Not that complicated, is it? But it gets harder if you have a more complicated data structure. What if you have an array of objects? And you need to filter out some objects? And you need to extract some numeric value from the object? Calculating the average in that scenario gets a little bit harder.

To get a handle on it, we’ll solve a sample problem (inspired by this Free Code Camp challenge). But, we’ll solve it five different ways. Each one will have different pros and cons. The five approaches show how flexible JavaScript can be. And I hope they give you some ideas on how to use .reduce() for real-world coding tasks.

A sample problem

Let's suppose we have an array of, say, Victorian-era slang terms. We'd like to filter out the ones that don't occur in Google Books and get the average popularity score. Here's how the data might look:

const victorianSlang = [
    {
        term: 'doing the bear',
        found: true,
        popularity: 108,
    },
    {
        term: 'katterzem',
        found: false,
        popularity: null,
    },
    {
        term: 'bone shaker',
        found: true,
        popularity: 609,
    },
    {
        term: 'smothering a parrot',
        found: false,
        popularity: null,
    },
    {
        term: 'damfino',
        found: true,
        popularity: 232,
    },
    {
        term: 'rain napper',
        found: false,
        popularity: null,
    },
    {
        term: 'donkey’s breakfast',
        found: true,
        popularity: 787,
    },
    {
        term: 'rational costume',
        found: true,
        popularity: 513,
    },
    {
        term: 'mind the grease',
        found: true,
        popularity: 154,
    },

];

Data sourced from Google Ngram Viewer

So, let's try 5 different ways of finding that average popularity score…

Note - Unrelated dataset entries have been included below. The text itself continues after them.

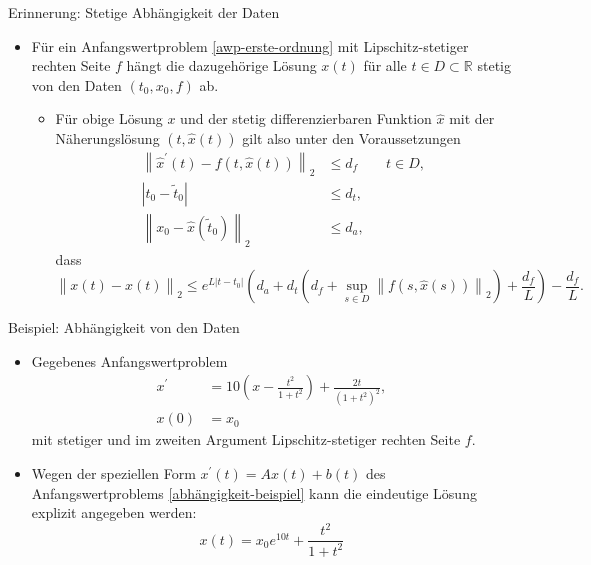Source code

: \begin{frame}{Erinnerung: Stetige Abhängigkeit der Daten}
    \begin{itemize}
        \item<1->  Für ein Anfangswertproblem \eqref{awp-erste-ordnung} mit Lipschitz-stetiger rechten Seite $f$ hängt
        die dazugehörige Lösung $x(t)$ für alle $t \in D \subset \mathbb{R}$ stetig von den Daten $(t_0,x_0, f)$ ab.
        \begin{itemize}
            \item Für obige Lösung $x$ und der stetig differenzierbaren Funktion $\hat{x}$ mit
            der Näherungslösung $(t,\hat{x}(t))$ gilt also unter den Voraussetzungen
            \begin{align*}
                \left\lVert \hat{x}^{\prime}(t) - f(t,\hat{x}(t)) \right\rVert_2 &\leq d_f \qquad t \in D,\\
                |t_{0} - \tilde{t}_0| &\leq d_t,\\
                \left\lVert x_0 - \hat{x}(\tilde{t}_0) \right\rVert_2 &\leq d_a,
            \end{align*}
            dass
            \[
                \left\lVert x(t) - \hat{x}(t) \right\rVert_2 \leq
                e^{L|t-t_0|}(d_a + d_t(d_f + \sup_{s \in D} \left\lVert f(s, \hat{x}(s)) \right\rVert_2)
                + \frac{d_f}{L}) - \frac{d_f}{L}.
            \]
        \end{itemize}
    \end{itemize}
\end{frame}

\begin{frame}{Beispiel: Abhängigkeit von den Daten}
    \begin{itemize}
        \item<1-> Gegebenes Anfangswertproblem
        \begin{align}
            \label{abhängigkeit-beispiel}
            x^{\prime} &= 10\left( x - \frac{t^2}{1 + t^2} \right) + \frac{2t}{(1+t^2)^2}, \nonumber\\
            x(0)&=x_0
        \end{align}
        mit stetiger und im zweiten Argument Lipschitz-stetiger rechten Seite $f$.
        \item<2-> Wegen der speziellen Form $x^{\prime}(t)=Ax(t) +b (t)$ des Anfangswertproblems
        \eqref{abhängigkeit-beispiel} kann die eindeutige Lösung explizit angegeben werden:
        \[
            x(t) = x_0e^{10t} + \frac{t^2}{1+t^2}
        \]
    \end{itemize}
\end{frame}

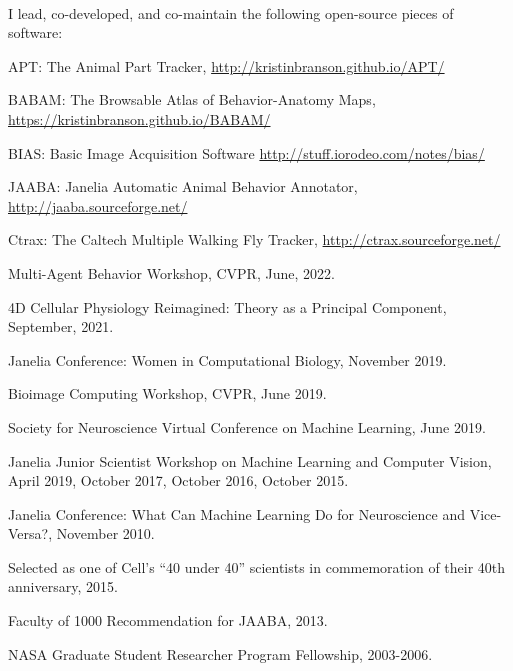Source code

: \documentclass[11pt, letterpaper]{awesome-cv}
\begin{document}
\vspace{\acvSectionContentTopSkip}\\
I lead, co-developed, and co-maintain the following open-source pieces of software:\\
\begin{cvitems}
\item APT: The Animal Part Tracker, \url{http://kristinbranson.github.io/APT/}
  \item BABAM: The Browsable Atlas of Behavior-Anatomy Maps, \url{https://kristinbranson.github.io/BABAM/}
\item BIAS: Basic Image Acquisition Software \url{http://stuff.iorodeo.com/notes/bias/}
\item JAABA: Janelia Automatic Animal Behavior Annotator, \url{http://jaaba.sourceforge.net/}
\item Ctrax: The Caltech Multiple Walking Fly Tracker, \url{http://ctrax.sourceforge.net/}
\end{cvitems}
\vspace{\acvSectionContentTopSkip}

\vspace{\acvSectionContentTopSkip}
\vspace{2mm}
\begin{cvitems}
\item Multi-Agent Behavior Workshop, CVPR, June, 2022. 
\item 4D Cellular Physiology Reimagined: Theory as a Principal Component, September, 2021. 
\item Janelia Conference: Women in Computational Biology, November 2019.
\item Bioimage Computing Workshop, CVPR, June 2019.
\item Society for Neuroscience Virtual Conference on Machine Learning, June 2019.
\item Janelia Junior Scientist Workshop on Machine Learning and Computer Vision, April 2019, October 2017, October 2016, October 2015.
\item Janelia Conference: What Can Machine Learning Do for Neuroscience and Vice-Versa?, November 2010.
\end{cvitems}
\vspace{\acvSectionContentTopSkip}

\vspace{\acvSectionContentTopSkip}
\vspace{2mm}
\begin{cvitems}
\item Selected as one of Cell’s ``40 under 40'' scientists in commemoration of their 40th anniversary, 2015.
\item Faculty of 1000 Recommendation for JAABA, 2013.
\item NASA Graduate Student Researcher Program Fellowship, 2003-2006.
\end{cvitems}
\vspace{\acvSectionContentTopSkip}
\end{document}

1. Not using reduce at all (imperative loop)

For our first attempt, we won't use .reduce() at all. If you're new to array iterator methods, then hopefully this will make it a little clearer what's going on.

let popularitySum = 0;
let itemsFound = 0;
const len = victorianSlang.length;
let item = null;
for (let i = 0; i < len; i++) {
    item = victorianSlang[i];
    if (item.found) {
        popularitySum = item.popularity + popularitySum;
        itemsFound = itemsFound + 1;
    }
}
const averagePopularity = popularitySum / itemsFound;
console.log("Average popularity:", averagePopularity);

If you're familiar with JavaScript, this shouldn't be too difficult to understand:

  1. We initialise popularitySum and itemsFound. The first variable, popularitySum, keeps track of the total popularity score. While itemsFound (surprise, surprise) keeps track of the number of items we've found.
  2. Then we initialise len and item to help us as we go through the array.
  3. The for-loop increments i until we've been around len times.
  4. Inside the loop, we grab the item from the array that we want to look at, victorianSlang[i].
  5. Then we check if that item is in the books collection.
  6. If it is, then we grab the popularity score and add it to popularitySum
  7. And we also increment itemsFound
  8. Finally, we calculate the average by dividing popularitySum by itemsFound

Whew. It may not be pretty, but it gets the job done. Using array iterators could make it a bit clearer. Let's see if we can clean it up…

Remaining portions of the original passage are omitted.